(Source texts of formatted documents)
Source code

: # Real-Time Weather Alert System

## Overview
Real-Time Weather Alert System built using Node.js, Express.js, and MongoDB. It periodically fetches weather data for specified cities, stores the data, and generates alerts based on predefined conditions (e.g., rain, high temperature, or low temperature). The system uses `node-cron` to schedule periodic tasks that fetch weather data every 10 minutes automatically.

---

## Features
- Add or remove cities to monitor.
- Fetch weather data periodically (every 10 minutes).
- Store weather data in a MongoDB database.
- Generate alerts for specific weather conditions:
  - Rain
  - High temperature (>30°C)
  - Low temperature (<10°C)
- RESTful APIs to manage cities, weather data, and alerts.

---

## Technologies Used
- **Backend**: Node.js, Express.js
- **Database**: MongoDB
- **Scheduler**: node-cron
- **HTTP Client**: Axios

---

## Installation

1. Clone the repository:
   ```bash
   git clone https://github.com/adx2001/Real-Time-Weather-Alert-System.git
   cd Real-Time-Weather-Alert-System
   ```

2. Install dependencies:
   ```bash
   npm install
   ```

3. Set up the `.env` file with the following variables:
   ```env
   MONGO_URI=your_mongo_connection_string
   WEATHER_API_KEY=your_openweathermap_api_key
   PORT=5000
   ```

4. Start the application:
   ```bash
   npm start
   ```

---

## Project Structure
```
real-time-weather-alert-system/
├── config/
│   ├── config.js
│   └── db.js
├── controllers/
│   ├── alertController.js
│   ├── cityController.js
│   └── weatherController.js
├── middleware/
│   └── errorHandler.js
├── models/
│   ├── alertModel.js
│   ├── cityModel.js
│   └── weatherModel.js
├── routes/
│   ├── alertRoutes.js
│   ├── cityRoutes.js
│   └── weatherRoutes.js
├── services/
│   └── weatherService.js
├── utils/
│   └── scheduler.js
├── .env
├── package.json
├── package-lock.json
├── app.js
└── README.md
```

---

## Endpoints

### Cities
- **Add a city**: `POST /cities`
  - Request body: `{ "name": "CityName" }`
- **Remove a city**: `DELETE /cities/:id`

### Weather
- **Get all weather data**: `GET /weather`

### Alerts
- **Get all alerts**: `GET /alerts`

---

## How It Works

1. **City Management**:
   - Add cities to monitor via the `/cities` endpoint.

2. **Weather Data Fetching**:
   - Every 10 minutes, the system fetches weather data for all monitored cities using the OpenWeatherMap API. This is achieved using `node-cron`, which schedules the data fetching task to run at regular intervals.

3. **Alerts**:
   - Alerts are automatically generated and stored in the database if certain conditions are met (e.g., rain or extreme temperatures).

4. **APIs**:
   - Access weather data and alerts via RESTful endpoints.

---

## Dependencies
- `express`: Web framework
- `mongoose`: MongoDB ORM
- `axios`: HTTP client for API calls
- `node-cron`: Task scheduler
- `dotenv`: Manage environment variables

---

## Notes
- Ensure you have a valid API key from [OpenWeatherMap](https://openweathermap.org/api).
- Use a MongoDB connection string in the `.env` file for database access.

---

• YOUR OBJECTIVE:
Extract each line holding the word "automatically" from the records.

• EXERCISE SOLUTION:
Real-Time Weather Alert System built using Node.js, Express.js, and MongoDB. It periodically fetches weather data for specified cities, stores the data, and generates alerts based on predefined conditions (e.g., rain, high temperature, or low temperature). The system uses `node-cron` to schedule periodic tasks that fetch weather data every 10 minutes automatically.
   - Alerts are automatically generated and stored in the database if certain conditions are met (e.g., rain or extreme temperatures).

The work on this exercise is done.